* **How to complete this task**: Please copy every line from the following entries in which the word "Most" appears.

Record extracts Block Start

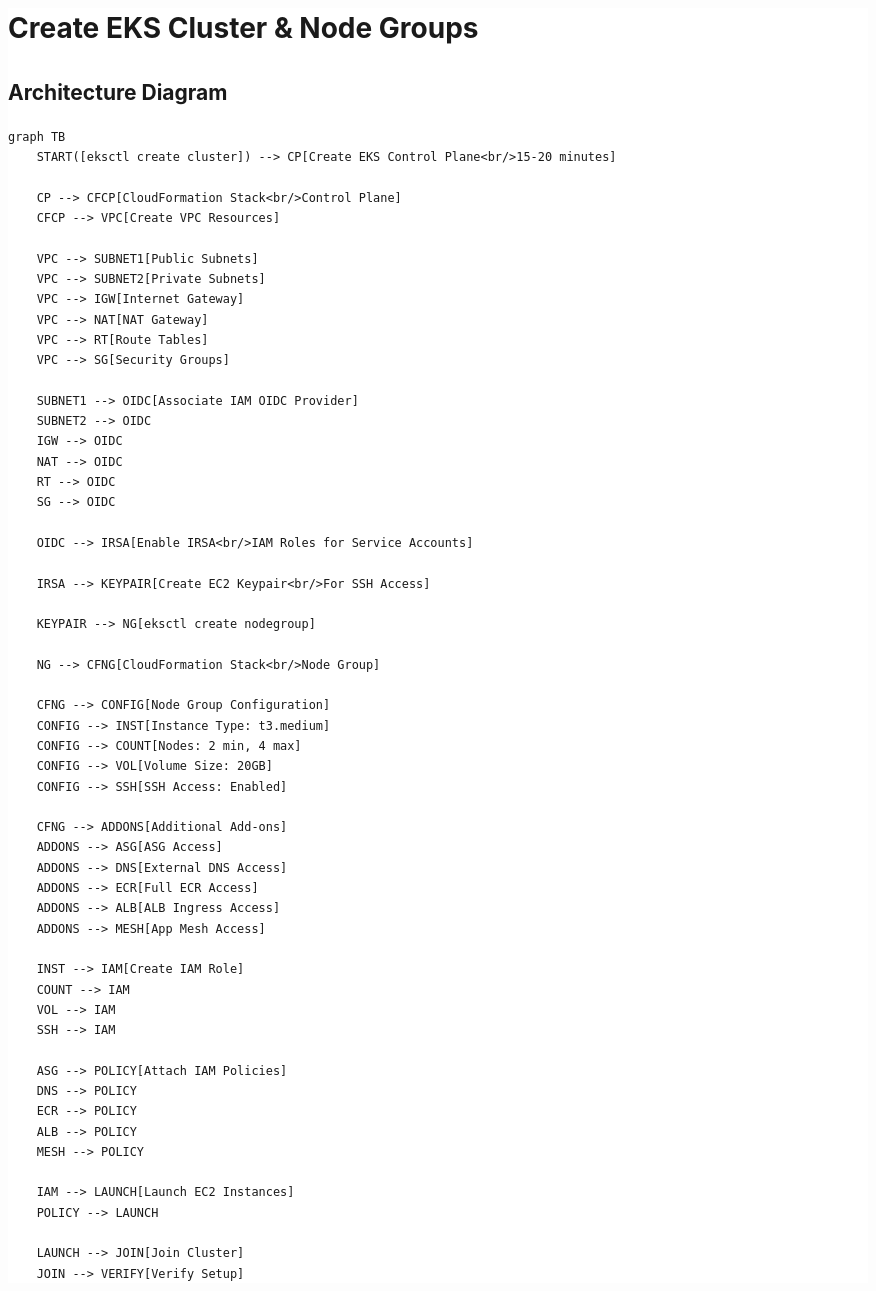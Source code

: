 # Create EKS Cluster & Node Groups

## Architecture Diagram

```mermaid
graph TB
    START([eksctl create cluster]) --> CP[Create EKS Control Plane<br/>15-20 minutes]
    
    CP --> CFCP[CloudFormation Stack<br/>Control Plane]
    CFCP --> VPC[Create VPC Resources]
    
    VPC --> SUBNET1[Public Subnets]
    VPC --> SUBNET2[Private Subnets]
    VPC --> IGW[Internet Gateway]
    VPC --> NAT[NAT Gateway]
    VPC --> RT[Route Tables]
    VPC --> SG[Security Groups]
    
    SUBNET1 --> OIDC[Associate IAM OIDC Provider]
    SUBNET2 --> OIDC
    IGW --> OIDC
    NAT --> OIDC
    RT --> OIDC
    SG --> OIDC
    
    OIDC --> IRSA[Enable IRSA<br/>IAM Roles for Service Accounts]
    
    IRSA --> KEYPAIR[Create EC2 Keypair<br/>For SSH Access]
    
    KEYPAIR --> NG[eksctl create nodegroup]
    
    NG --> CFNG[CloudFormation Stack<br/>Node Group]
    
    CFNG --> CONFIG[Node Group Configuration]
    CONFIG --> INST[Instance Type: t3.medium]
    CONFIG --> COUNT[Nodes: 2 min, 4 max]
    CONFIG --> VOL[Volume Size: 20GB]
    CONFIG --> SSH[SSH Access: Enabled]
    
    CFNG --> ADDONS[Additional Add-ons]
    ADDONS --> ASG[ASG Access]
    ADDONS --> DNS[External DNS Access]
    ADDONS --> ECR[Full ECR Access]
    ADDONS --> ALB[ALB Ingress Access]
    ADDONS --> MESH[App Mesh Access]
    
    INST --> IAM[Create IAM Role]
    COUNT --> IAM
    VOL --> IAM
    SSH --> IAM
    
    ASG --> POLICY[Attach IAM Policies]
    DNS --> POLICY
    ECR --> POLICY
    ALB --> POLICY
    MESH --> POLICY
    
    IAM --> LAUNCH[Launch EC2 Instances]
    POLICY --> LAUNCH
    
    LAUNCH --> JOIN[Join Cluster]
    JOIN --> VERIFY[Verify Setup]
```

Record extracts Block End
Record extracts Block Start

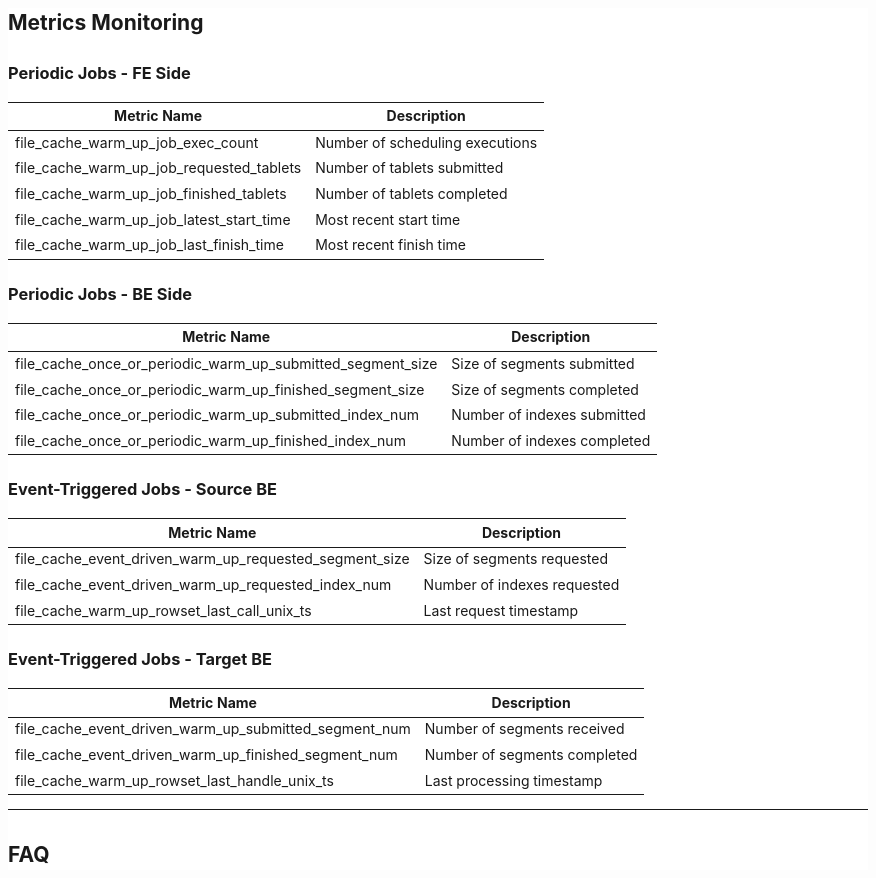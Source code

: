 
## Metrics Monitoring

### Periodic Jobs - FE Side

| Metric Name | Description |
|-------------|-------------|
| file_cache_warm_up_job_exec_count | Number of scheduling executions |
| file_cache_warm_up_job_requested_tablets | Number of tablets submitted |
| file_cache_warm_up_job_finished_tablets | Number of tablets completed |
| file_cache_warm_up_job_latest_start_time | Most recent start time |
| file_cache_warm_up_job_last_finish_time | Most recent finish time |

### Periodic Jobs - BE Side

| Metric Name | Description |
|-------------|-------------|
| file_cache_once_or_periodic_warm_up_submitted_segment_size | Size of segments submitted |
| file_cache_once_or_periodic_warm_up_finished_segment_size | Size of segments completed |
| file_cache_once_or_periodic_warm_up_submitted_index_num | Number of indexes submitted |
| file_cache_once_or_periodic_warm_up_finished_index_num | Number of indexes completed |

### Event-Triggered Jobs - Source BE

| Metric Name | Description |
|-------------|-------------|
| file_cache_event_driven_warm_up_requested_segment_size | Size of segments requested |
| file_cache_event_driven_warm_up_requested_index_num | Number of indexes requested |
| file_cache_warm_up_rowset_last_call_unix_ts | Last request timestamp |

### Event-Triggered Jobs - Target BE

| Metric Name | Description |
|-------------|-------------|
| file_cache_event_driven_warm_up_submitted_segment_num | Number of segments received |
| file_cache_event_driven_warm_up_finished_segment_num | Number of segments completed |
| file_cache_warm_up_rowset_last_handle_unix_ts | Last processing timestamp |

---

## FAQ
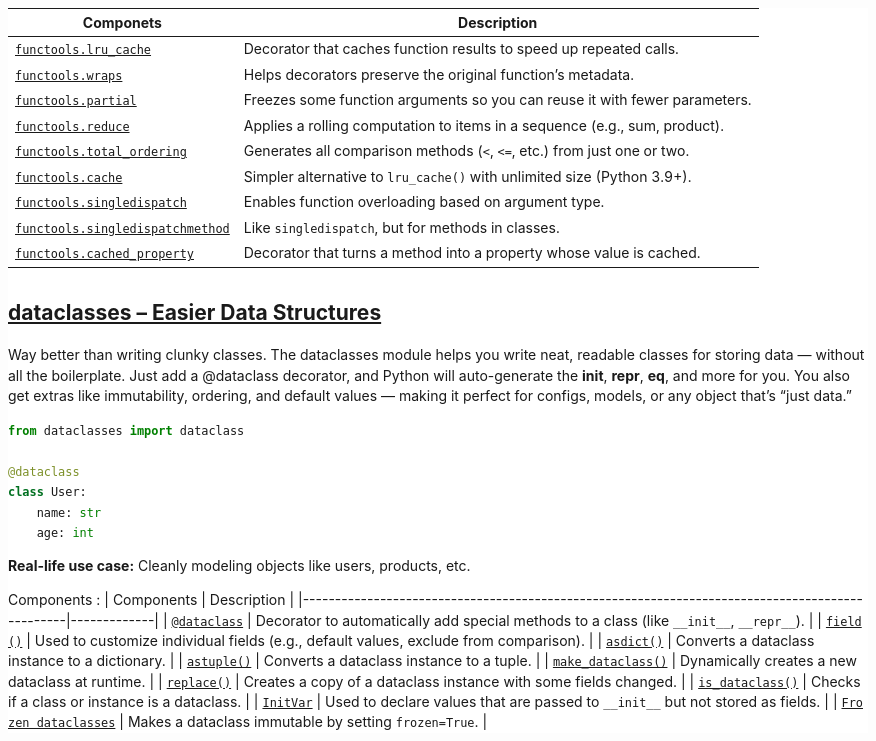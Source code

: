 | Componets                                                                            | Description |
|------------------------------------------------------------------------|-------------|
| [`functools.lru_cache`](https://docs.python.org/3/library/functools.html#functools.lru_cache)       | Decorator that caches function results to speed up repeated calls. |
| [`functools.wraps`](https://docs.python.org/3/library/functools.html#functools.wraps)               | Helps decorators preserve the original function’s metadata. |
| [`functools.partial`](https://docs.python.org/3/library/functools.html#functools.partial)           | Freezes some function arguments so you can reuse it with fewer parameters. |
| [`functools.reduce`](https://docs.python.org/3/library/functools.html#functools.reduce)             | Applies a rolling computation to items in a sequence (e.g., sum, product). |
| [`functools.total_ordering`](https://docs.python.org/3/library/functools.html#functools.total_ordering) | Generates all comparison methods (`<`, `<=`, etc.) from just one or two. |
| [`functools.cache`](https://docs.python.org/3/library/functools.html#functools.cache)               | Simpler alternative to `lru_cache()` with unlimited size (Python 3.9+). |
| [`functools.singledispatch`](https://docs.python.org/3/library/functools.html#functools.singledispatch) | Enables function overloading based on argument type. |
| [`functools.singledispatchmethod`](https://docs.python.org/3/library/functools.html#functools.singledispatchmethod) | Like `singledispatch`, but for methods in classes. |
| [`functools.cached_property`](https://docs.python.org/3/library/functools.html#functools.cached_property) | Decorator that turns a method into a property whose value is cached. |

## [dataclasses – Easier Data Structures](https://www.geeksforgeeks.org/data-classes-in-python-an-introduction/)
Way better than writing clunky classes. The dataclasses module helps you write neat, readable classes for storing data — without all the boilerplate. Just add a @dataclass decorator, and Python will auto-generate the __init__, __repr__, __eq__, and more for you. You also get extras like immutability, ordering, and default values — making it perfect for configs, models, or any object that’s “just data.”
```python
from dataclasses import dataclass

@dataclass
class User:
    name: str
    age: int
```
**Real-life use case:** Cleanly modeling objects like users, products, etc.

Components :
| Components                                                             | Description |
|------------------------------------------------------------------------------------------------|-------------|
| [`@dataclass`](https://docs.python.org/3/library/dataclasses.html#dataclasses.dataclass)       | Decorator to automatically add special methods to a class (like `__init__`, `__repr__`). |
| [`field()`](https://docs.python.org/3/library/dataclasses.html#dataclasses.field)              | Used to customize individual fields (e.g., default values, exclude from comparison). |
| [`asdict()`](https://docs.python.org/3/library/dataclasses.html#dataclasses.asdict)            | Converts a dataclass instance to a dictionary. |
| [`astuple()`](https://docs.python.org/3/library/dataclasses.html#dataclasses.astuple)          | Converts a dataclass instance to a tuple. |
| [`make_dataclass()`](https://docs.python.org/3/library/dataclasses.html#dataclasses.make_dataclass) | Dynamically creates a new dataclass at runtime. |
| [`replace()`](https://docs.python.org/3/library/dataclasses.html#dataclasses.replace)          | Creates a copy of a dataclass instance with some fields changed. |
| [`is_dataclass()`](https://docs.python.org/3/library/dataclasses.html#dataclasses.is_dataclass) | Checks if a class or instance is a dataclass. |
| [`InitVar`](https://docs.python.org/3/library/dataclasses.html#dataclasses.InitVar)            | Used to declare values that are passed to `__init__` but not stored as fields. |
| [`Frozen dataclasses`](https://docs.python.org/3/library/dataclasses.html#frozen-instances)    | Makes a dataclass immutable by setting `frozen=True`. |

Record extracts Block End

* **Solution for this task**:
| file_cache_warm_up_job_latest_start_time | Most recent start time |
| file_cache_warm_up_job_last_finish_time | Most recent finish time |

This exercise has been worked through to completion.